Anthony
Dunne et Fiona Raby
Jean-Max Colard, «Le corbeau», Les Inrockuptibles,
Paris, 3 juin 1998, p. 65
Deux artistes anglais ont créé un téléphone
détecteur de mensonge : grâce à lui, la vie devient
dure comme un coup de fil.
Situé au carrefour des arts et de la production industrielle,
le domaine fluide du design se trouve de plus en plus investi par les
artistes contemporains. A Poitiers, Fabrice Hybert expose ses Prototypes
d'Objets en Fonctionnement, formes hybrides dont la fonction mouvante
varie au gré des usagers. Surtout, l'atelier Van Lieshout envahit
la ville de Rabastens avec ses containers et maisons mobiles, lieux
de vie et de survie. Plus critique, Catherine Ginier-Gillet songe à l'idée
farfelue d'un "design patacivique" et a créé La
Prétentieuse, chaise soi-disant destinée à quatre
personnes, composée de quatre dossiers, huit pieds et quatre
assises, mais qui s'avère au final inutilisable, impossible,
absurde.
Mais c'est avec le Truth phone, réalisé par les
deux artistes et designers anglais Fiona Raby et Anthony Dunne, que cette
mise en cause du design devient la plus expressive. Objet massif et noir
mis à la disposition des visiteurs du Magasin à Grenoble,
ce téléphone-vérité est renforcé par
une sorte de baromètre mesurant le niveau de stress de votre interlocuteur
au moment de l'appel. Des fiches plastifiées rouges l'accompagnent,
qui indiquent aux espions amateurs la marche à suivre : d'abord
des questions anodines sur la santé ou la météo,
histoire d'assouplir la vigilance éventuelle de l'interlocuteur,
d'évaluer sa moyenne émotionnelle. Au beau milieu de cette
conversation simple en apparence, on glissera alors des questions plus
poignantes, demandant s'il est besoin à Eric T.,32 ans, célibataire,
ce qu'il faisait à Dijon dans la nuit du 22, ou au jeune Philippe,
14 ans, de nationalité française, collégien à
Saint-Etienne, s'il est bien allé à l'école cet après-midi.

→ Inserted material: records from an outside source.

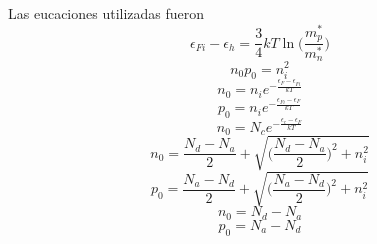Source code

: \documentclass[12pt,a4paper]{article}
\begin{document}
Las eucaciones utilizadas fueron
\begin{equation}
\epsilon _{Fi} - \epsilon _{h} = \frac{3}{4} kT \ln \bigg( \frac{m_{p}^{\ast}}{m_{n}^{\ast}} \bigg)
\end{equation}
\begin{equation}
n_{0}p_{0}=n_{i}^{2}
\end{equation}
\begin{equation}
n_{0}=n_{i}e^{-\frac{\epsilon _{F} - \epsilon _{Fi}}{kT}}
\end{equation}
\begin{equation}
p_{0}=n_{i}e^{-\frac{\epsilon _{Fi} - \epsilon _{F}}{kT}}
\end{equation}
\begin{equation}
n_{0}=N_{c}e^{-\frac{\epsilon _{c} - \epsilon _{F}}{kT}}
\end{equation}
\begin{equation}
n_{0}= \frac{N_{d} - N_{a}}{2} + \sqrt{ \bigg( \frac{N_{d} - N_{a}}{2} \bigg)^{2} + n_{i}^{2}}
\end{equation}
\begin{equation}
p_{0}= \frac{N_{a} - N_{d}}{2} + \sqrt{ \bigg( \frac{N_{a} - N_{d}}{2} \bigg)^{2} + n_{i}^{2}}
\end{equation}
\begin{equation}
n_{0}= N_{d} - N_{a}
\end{equation}
\begin{equation}
p_{0}= N_{a} - N_{d}
\end{equation}
\end{document}
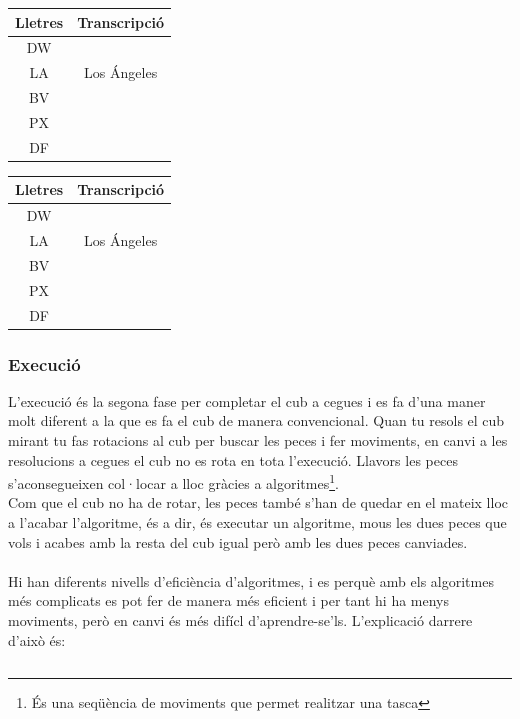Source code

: \begin{table}[h]
    \begin{minipage}{.5\linewidth}
        \centering
        \begin{tabular}{|c|c|}
            \hline
            Lletres & Transcripció\\\hline
            DW &             \\\hline
            LA & Los Ángeles \\\hline
            BV &             \\\hline
            PX &             \\\hline
            DF &             \\\hline 
        \end{tabular}
    \end{minipage}
    \begin{minipage}{.5\linewidth}
        \centering
        \begin{tabular}{|c|c|}
            \hline
            Lletres & Transcripció\\\hline
            DW &             \\\hline
            LA & Los Ángeles \\\hline
            BV &             \\\hline
            PX &             \\\hline
            DF &             \\\hline 
        \end{tabular}
    \end{minipage} 
\end{table}


\subsubsection{Execució}

L'execució és la segona fase per completar el cub a cegues i es fa d'una maner molt diferent a la que es fa el cub de manera convencional. Quan tu resols el cub mirant tu fas rotacions al cub per buscar les peces i fer moviments, en canvi a les resolucions a cegues el cub no es rota en tota l'execució. Llavors les peces s'aconsegueixen col·locar a lloc gràcies a algoritmes\footnote{És una seqüència de moviments que permet realitzar una tasca}.
\\Com que el cub no ha de rotar, les peces també s'han de quedar en el mateix lloc a l'acabar l'algoritme, és a dir, és executar un algoritme, mous les dues peces que vols i acabes amb la resta del cub igual però amb les dues peces canviades. 
\\\\Hi han diferents nivells d'eficiència d'algoritmes, i es perquè amb els algoritmes més complicats es pot fer de manera més eficient i per tant hi ha menys moviments, però en canvi és més difícl d'aprendre-se'ls. L'explicació darrere d'això és:

$$  $$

Détecteur de mensonge, instrument de torture, le Truth phone
va à contre-courant de toute la tradition du design, domaine où
règne l'idée de confort, où les formes s'arrondissent,
où les couleurs, savamment dosées, sont à la fois
vives et douces. Contre cette école du bien-être, contre
cet art de vivre, Raby & Dunne imposent avec cette installation baptisée
Design noir l'idée d'un design inquiétant, insécuritaire,
qui développe chez l'utilisateur de l'objet des attitudes franchement
totalitaires. On est loin des pubs pour France Telecom, Ola, SFR ou Bouygues,
toutes suintantes de bonheur communicationnel. Truth phone est
donc un objet contemporain, en phase avec une époque marquée
par le FN, les nouveaux corbeaux, la dénonciation du voisin, la
chasse au clandestin et les écoutes téléphoniques.